Эжен Делакруа (французский художник, 1798–1863), «Свобода, ведущая народ», около 1830.
Холст, масло, 260×325 см, Лувр, Париж
Они идут прямо на нас с оружием в руках, готовые растоптать мертвецов. Порох винтовочных выстрелов смешивался с пылью баррикад в беспорядочном нагромождении выщербленных бревен и булыжников. Прошло уже два дня с того момента, как народ вырвался на улицы. Парижане подняли революцию, чтобы отстоять свои свободы, и та женщина, что ведет их, ничего не боится.
К тому времени, когда Делакруа создавал свою картину, прошло несколько месяцев после восстания: 29 июля 1830 года ныне знаменитые «Три славных дня» завершились победой восставших. Король Карл X лишился трона. Герцог Орлеанский под именем Луи-Филипп стал королем и принял трехцветный флаг. Художник же следил за происходящим издалека, не пытаясь вмешиваться. Это не его борьба. Но, как и все наиболее смелые художники своего поколения, он был очарован новостями. Он знал, что на его глазах пишется история. Именно это он пожелал запечатлеть.

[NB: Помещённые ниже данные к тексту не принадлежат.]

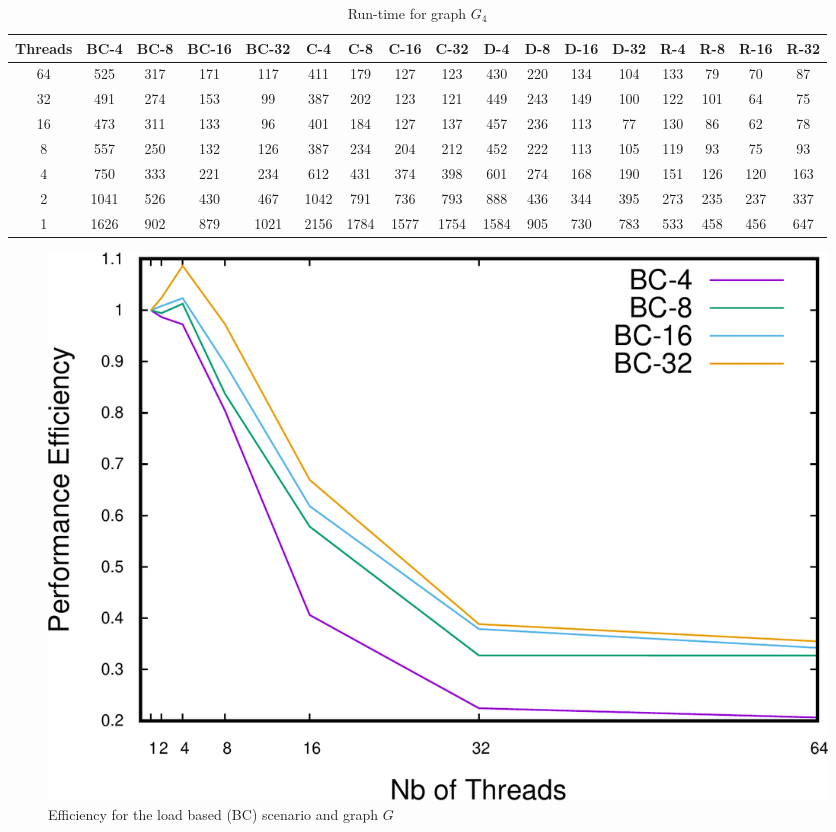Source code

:\begin{table}[t]
\begin{minipage}[b]{\textwidth}
\caption{Run-time for graph $G_4$}
\label{tab:graph4}
{\small
\begin{tabular}{||c||c|c|c|c||c|c|c|c||c|c|c|c||c|c|c|c|}
\hline
\textbf{Threads}	&\cellcolor{black!10}BC-4&	\cellcolor{black!10}BC-8	&\cellcolor{black!10}BC-16	&\cellcolor{black!10}BC-32&	\cellcolor{black!10}C-4	&\cellcolor{black!10}C-8&	\cellcolor{black!10}C-16&	\cellcolor{black!10}C-32&	\cellcolor{black!10}D-4&	\cellcolor{black!10}D-8	&\cellcolor{black!10}D-16&\cellcolor{black!10}	D-32&	\cellcolor{black!10}R-4	&\cellcolor{black!10}R-8&	\cellcolor{black!10}R-16&	\cellcolor{black!10}R-32 \\ \hline \hline
64 &		525&	317	&171&	117	&411	&179&	127	&123	&430	&220	&134	&104&	133&	79&	70	&87	 \\ \hline		
32	&	491&	274	&153	&99	&387	&202	&123	&121 &449	&243&	149&	100	&122	&101&	64&	75\\ \hline
16	&	473	&311	&133	&96	&401	&184	&127	&137 &457	&236	&113	&77	&130	&86	&62	&78 \\ \hline
8	&	557&	250	&132	&126	&387	&234	&204	&212 &452	&222	&113	&105	&119&	93	&75	&93 \\ \hline
4		&750&	333	&221	&234	&612	&431	&374	&398 &601	&274 &168	&190	&151	&126&	120	&163 \\ \hline
2		&1041 &526 &430 &467	&1042	&791	&736	&793 &888	&436	&344	&395	&273	&235	&237	&337 \\ \hline
1		&1626&902&879 &1021 &2156 &1784 &1577 &1754 &1584 &905 &730 &783& 533 &458 &456 &647 \\ \hline
\end{tabular}
}
\end{minipage}
\end{table}

\begin{figure}
\centering
\includegraphics[scale=0.35]{bench/bench-efficiency/efficiency-bc-1-crop.pdf}
\caption{Efficiency for the load based (BC) scenario and graph $G$}
\label{fig:effbc1}
\end{figure}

В тишине своей мастерской он представляет себя в разгар столкновения. Яростный натиск, вопли, ярость и кровь – все это он видел и слышал. Единственный способ сделать это реальным – придумать мизансцену. Делакруа, который в реальной жизни довольствовался взглядом со стороны, понимал, что подобная позиция в живописи лишит его произведение всякой выразительности. Ему необходимо было найти позицию, непригодную для обороны, подвергнуть зрителя опасности, чтобы он глубоко внутри себя прочувствовал умонастроение тех часов. Единственный выход – столкнуть его с толпой восставших, направив их из глубины на передний план полотна: баррикада только что пала. Картина изображает их грозное движение. Ничто больше не остановит Свободу.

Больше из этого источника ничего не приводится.